En suma, procede desestimar el recurso por no satisfacer el recurrente la carga de la prueba que le competía, careciendo de relevancia las condiciones (si las hubo) en que se prestó el dinero, no cupiendo albergar duda sobre su posible carácter usurario en cuanto que no se reclaman intereses y el recurrente no ha acreditado que no se produjo la entrega del dinero.

TERCERO.-Se imponen las costas de esta alzada a la parte apelante.

Por todo lo expuesto, la Sala dicta el siguiente

Fallo

Desestimar el recurso de apelación interpuesto por Don Ricardo contra la sentencia dictada en fecha diecisiete de junio de dos mil dieciséis por la Ilma. Sra. Magistrado-Juez del Juzgado de Primera Instancia nº 3 de Avilés , en los autos de los que el presente rollo dimana, que se CONFIRMA.

Se imponen las costas de esta alzada a la parte recurrente.

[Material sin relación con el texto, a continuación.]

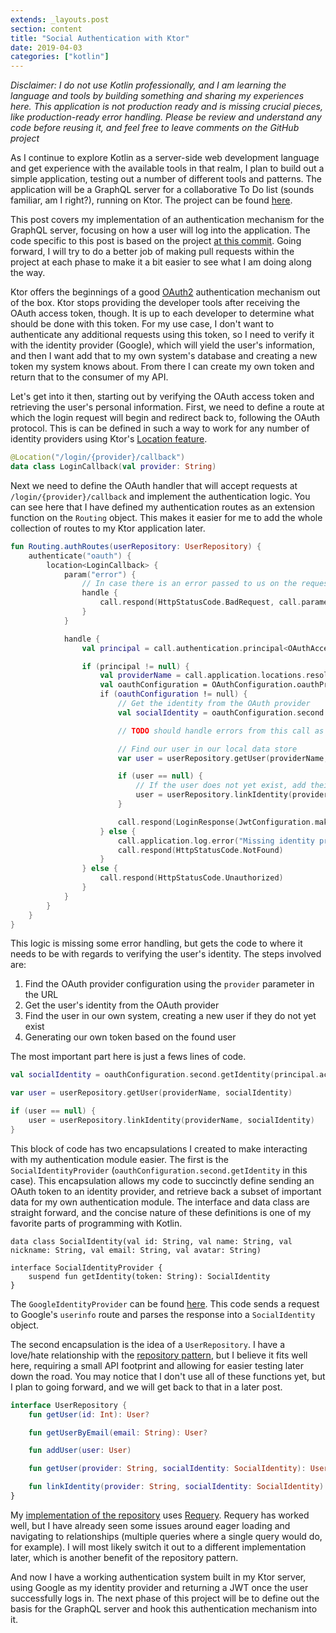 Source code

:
 ```yaml
---
extends: _layouts.post
section: content
title: "Social Authentication with Ktor"
date: 2019-04-03
categories: ["kotlin"]
---
```


_Disclaimer: I do not use Kotlin professionally, and I am learning the language and tools by building something and sharing
my experiences here. This application is not production ready and is missing crucial pieces, like production-ready
error handling. Please be review and understand any code before reusing it, and feel free to leave comments on the GitHub project_

As I continue to explore Kotlin as a server-side web development language and get experience with the
available tools in that realm, I plan to build out a simple application, testing out a number of different tools
and patterns. The application will be a GraphQL server for a collaborative To Do list (sounds familiar, am I right?),
running on Ktor. The project can be found [here](https://github.com/camuthig/ktor-social-graphql).

This post covers my implementation of an authentication mechanism for the GraphQL server, focusing on how a user will
log into the application. The code specific to this post is based on the project
[at this commit](https://github.com/camuthig/ktor-social-graphql/tree/49670770fcd30deaa53ff28d475cd2edf4c9bb2a). Going
forward, I will try to do a better job of making pull requests within the project at each phase to make it a bit easier
to see what I am doing along the way.


Ktor offers the beginnings of a good [OAuth2](https://ktor.io/servers/features/authentication/oauth.html) authentication
mechanism out of the box. Ktor stops providing the developer tools after receiving the OAuth access token, though. It
is up to each developer to determine what should be done with this token. For my use case, I don't want to authenticate any
additional requests using this token, so I need to verify it with the identity provider (Google), which will yield the
user's information, and then I want add that to my own system's database and creating a new token my system knows about. From
there I can create my own token and return that to the consumer of my API.

Let's get into it then, starting out by verifying the OAuth access token and retrieving the user's personal information.
First, we need to define a route at which the login request will begin and redirect back to, following the OAuth protocol.
This is can be defined in such a way to work for any number of identity providers using Ktor's [Location feature](https://ktor.io/servers/features/locations.html).

```kotlin
@Location("/login/{provider}/callback")
data class LoginCallback(val provider: String)
```

Next we need to define the OAuth handler that will accept requests at `/login/{provider}/callback` and implement the
authentication logic. You can see here that I have defined my authentication routes as an extension function on the
`Routing` object. This makes it easier for me to add the whole collection of routes to my Ktor application later.

```kotlin
fun Routing.authRoutes(userRepository: UserRepository) {
    authenticate("oauth") {
        location<LoginCallback> {
            param("error") {
                // In case there is an error passed to us on the request, handle it here
                handle {
                    call.respond(HttpStatusCode.BadRequest, call.parameters.getAll("error").orEmpty())
                }
            }

            handle {
                val principal = call.authentication.principal<OAuthAccessTokenResponse.OAuth2>()

                if (principal != null) {
                    val providerName = call.application.locations.resolve<LoginCallback>(LoginCallback::class, call).provider
                    val oauthConfiguration = OAuthConfiguration.oauthProviders[providerName]
                    if (oauthConfiguration != null) {
                        // Get the identity from the OAuth provider
                        val socialIdentity = oauthConfiguration.second.getIdentity(principal.accessToken)

                        // TODO should handle errors from this call as well

                        // Find our user in our local data store
                        var user = userRepository.getUser(providerName, socialIdentity)

                        if (user == null) {
                            // If the user does not yet exist, add their identity to our data store
                            user = userRepository.linkIdentity(providerName, socialIdentity)
                        }

                        call.respond(LoginResponse(JwtConfiguration.makeToken(user)))
                    } else {
                        call.application.log.error("Missing identity provider configuration for $providerName")
                        call.respond(HttpStatusCode.NotFound)
                    }
                } else {
                    call.respond(HttpStatusCode.Unauthorized)
                }
            }
        }
    }
}
```

This logic is missing some error handling, but gets the code to where it needs to be with regards to verifying the user's
identity. The steps involved are:

1. Find the OAuth provider configuration using the `provider` parameter in the URL
1. Get the user's identity from the OAuth provider
1. Find the user in our own system, creating a new user if they do not yet exist
1. Generating our own token based on the found user

The most important part here is just a fews lines of code.

```kotlin
val socialIdentity = oauthConfiguration.second.getIdentity(principal.accessToken)

var user = userRepository.getUser(providerName, socialIdentity)

if (user == null) {
    user = userRepository.linkIdentity(providerName, socialIdentity)
}
```

This block of code has two encapsulations I created to make interacting with my authentication module easier. The first
is the `SocialIdentityProvider` (`oauthConfiguration.second.getIdentity` in this case). This encapsulation allows my
code to succinctly define sending an OAuth token to an identity provider, and retrieve back a subset of important data for my
own authentication module. The interface and data class are straight forward, and the concise nature of these definitions is
one of my favorite parts of programming with Kotlin.

```
data class SocialIdentity(val id: String, val name: String, val nickname: String, val email: String, val avatar: String)

interface SocialIdentityProvider {
    suspend fun getIdentity(token: String): SocialIdentity
}
```

The `GoogleIdentityProvider` can be found [here](https://github.com/camuthig/ktor-social-graphql/blob/49670770fc/src/auth/social/GoogleIdentityProvider.kt). This code sends a request to Google's `userinfo` route and parses the response into a
`SocialIdentity` object.

The second encapsulation is the idea of a `UserRepository`. I have a love/hate relationship with the [repository pattern](https://martinfowler.com/eaaCatalog/repository.html),
but I believe it fits well here, requiring a small API footprint and allowing for easier
testing later down the road. You may notice that I don't use all of these functions yet, but I plan to going forward,
and we will get back to that in a later post.

```kotlin
interface UserRepository {
    fun getUser(id: Int): User?

    fun getUserByEmail(email: String): User?

    fun addUser(user: User)

    fun getUser(provider: String, socialIdentity: SocialIdentity): User?

    fun linkIdentity(provider: String, socialIdentity: SocialIdentity): User
}
```

My [implementation of the repository](https://github.com/camuthig/ktor-social-graphql/blob/49670770fc/src/auth/repository/RequeryUserRepository.kt)
uses [Requery](https://github.com/requery/requery). Requery has worked well, but I have already seen some issues around
eager loading and navigating to relationships (multiple queries where a single query would do, for example). I will most
likely switch it out to a different implementation later, which is another benefit of the repository pattern.

And now I have a working authentication system built in my Ktor server, using Google as my identity provider and returning a
JWT once the user successfully logs in. The next phase of this project will be to define out the basis for the GraphQL
server and hook this authentication mechanism into it.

Habiéndose confirmado la resolución recurrida, conforme al apartado 9 de la Disposición Adicional Decimoquinta de la L.O. 1/2009, de 3 de noviembre , por la que se modifica la Ley Orgánica 6/1985, de 1 de julio, del Poder Judicial, se declara la pérdida del depósito constituido para recurrir, al que se le dará el destino legal.

Contra esta resolución cabe recurso de casación y/o extraordinario por infracción procesal, en su caso.

Así, por esta nuestra sentencia, lo pronunciamos, mandamos y firmamos.

PUBLICACION.-Dada y pronunciada fue la anterior sentencia por los Ilmos. Sres. Magistrados que la firman y leída por el Ilmo. Magistrado Ponente en el mismo día de su fecha, de lo que yo la Letrado de la Administración de Justicia, doy fe.